Myth #11: Stored procedures can't scale

A frequent argument against stored procedures is that by placing all the work in the database server, your solution won't be able to scale up, because you need "application servers" in the middle tier to do that. The scalability of the database is limited by the fact that you can only have a single database server (or you need to rewrite your code to work with partitioned/sharded databases like Facebook have done).

Of course, a lot of the people who throw around this kind of argument have never worked on an application or website which needed to scale up to millions of users (and to be clear, neither have I). That's because the vast majority of us work on much smaller enterprise business systems or "normal" websites (perhaps even the kind of website that can be well served with free database software on a server with less juice than your laptop).

But stored procedures CAN scale. It's only a matter of money. And if you have millions of users, you should be able to afford decent hardware.

Let's use Oracle Application Express (Apex) as an example of a big and complex PL/SQL application:

"[Application Express] lives completely within your Oracle database. It is comprised of nothing more than data in tables and large amounts of PL/SQL code. The essence of Oracle Application Express is approximately 425 tables and 230 PL/SQL packages containing 425,000+ lines of code."

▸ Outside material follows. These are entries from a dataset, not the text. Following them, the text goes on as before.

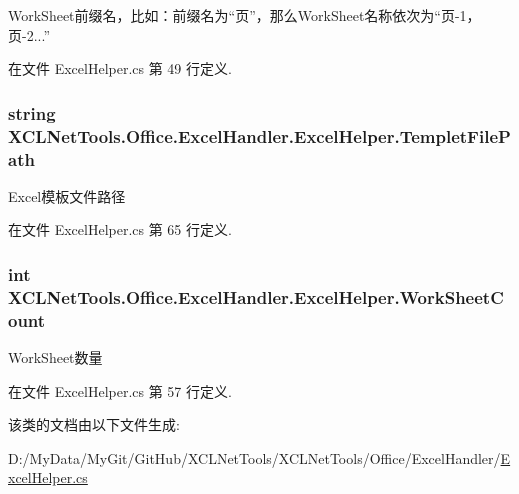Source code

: Work\-Sheet前缀名，比如：前缀名为“页”，那么\-Work\-Sheet名称依次为“页-\/1，页-\/2...” 



在文件 Excel\-Helper.\-cs 第 49 行定义.

\hypertarget{class_x_c_l_net_tools_1_1_office_1_1_excel_handler_1_1_excel_helper_a5ea43ea5bce7424c7ad90335ddeb09bd}{
\subsubsection[{Templet\-File\-Path}]{\setlength{\rightskip}{0pt plus 5cm}string X\-C\-L\-Net\-Tools.\-Office.\-Excel\-Handler.\-Excel\-Helper.\-Templet\-File\-Path\hspace{0.3cm}{\ttfamily [set]}}}\label{class_x_c_l_net_tools_1_1_office_1_1_excel_handler_1_1_excel_helper_a5ea43ea5bce7424c7ad90335ddeb09bd}


Excel模板文件路径 



在文件 Excel\-Helper.\-cs 第 65 行定义.

\hypertarget{class_x_c_l_net_tools_1_1_office_1_1_excel_handler_1_1_excel_helper_a2354740ddfdb8dbef974f91258c672e0}{
\subsubsection[{Work\-Sheet\-Count}]{\setlength{\rightskip}{0pt plus 5cm}int X\-C\-L\-Net\-Tools.\-Office.\-Excel\-Handler.\-Excel\-Helper.\-Work\-Sheet\-Count\hspace{0.3cm}{\ttfamily [get]}}}\label{class_x_c_l_net_tools_1_1_office_1_1_excel_handler_1_1_excel_helper_a2354740ddfdb8dbef974f91258c672e0}


Work\-Sheet数量 



在文件 Excel\-Helper.\-cs 第 57 行定义.



该类的文档由以下文件生成\-:\begin{DoxyCompactItemize}
\item 
D\-:/\-My\-Data/\-My\-Git/\-Git\-Hub/\-X\-C\-L\-Net\-Tools/\-X\-C\-L\-Net\-Tools/\-Office/\-Excel\-Handler/\hyperlink{_excel_helper_8cs}{Excel\-Helper.\-cs}\end{DoxyCompactItemize}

This PL/SQL application can be deployed anywhere from your laptop to any kind of server:

The biggest and fastest server you can buy is currently Oracle Exadata.

"An 8 rack configuration has a raw disk capacity of 3,360 TB and 1,680 CPU cores for SQL processing. Larger configurations can be built with additional InfiniBand switches."

Oracle makes bold claims about this machine:

"Oracle claims that (..) two Exadata database systems would be able to handle Facebook’s entire computing load."

It's hard for me to verify that claim, not being associated with neither Oracle nor Facebook, but let's assume it has at least some truth to it.

So what about running our "stored procedure" application on Exadata?

"Does APEX Work on Exadata?
"Yep, Exadata is just Oracle. Let me say that again: It’s just Oracle. Exadata runs an 11.2 Database on Linux x64. It’s the exact same binary install if you download those binaries for “generic” Linux x64 11.2 from OTN. So, if your code / app runs on 11.2, it runs on Exadata. (..) The APEX Dev Team (my old friends and colleagues) did absolutely nothing to port their code to Exadata. I've run a number of customer benchmarks with customer's data and queries and have yet to make a single change to their queries or structures to make them work on Exadata."

So... without changing a single of those 425,000 lines of code, this "stored procedure" application can run on my old laptop (I've even tried it on an Asus EEE netbook), or it can run with 1,680 CPU cores. Without offloading any logic to an application server.

I'd say that's pretty scalable.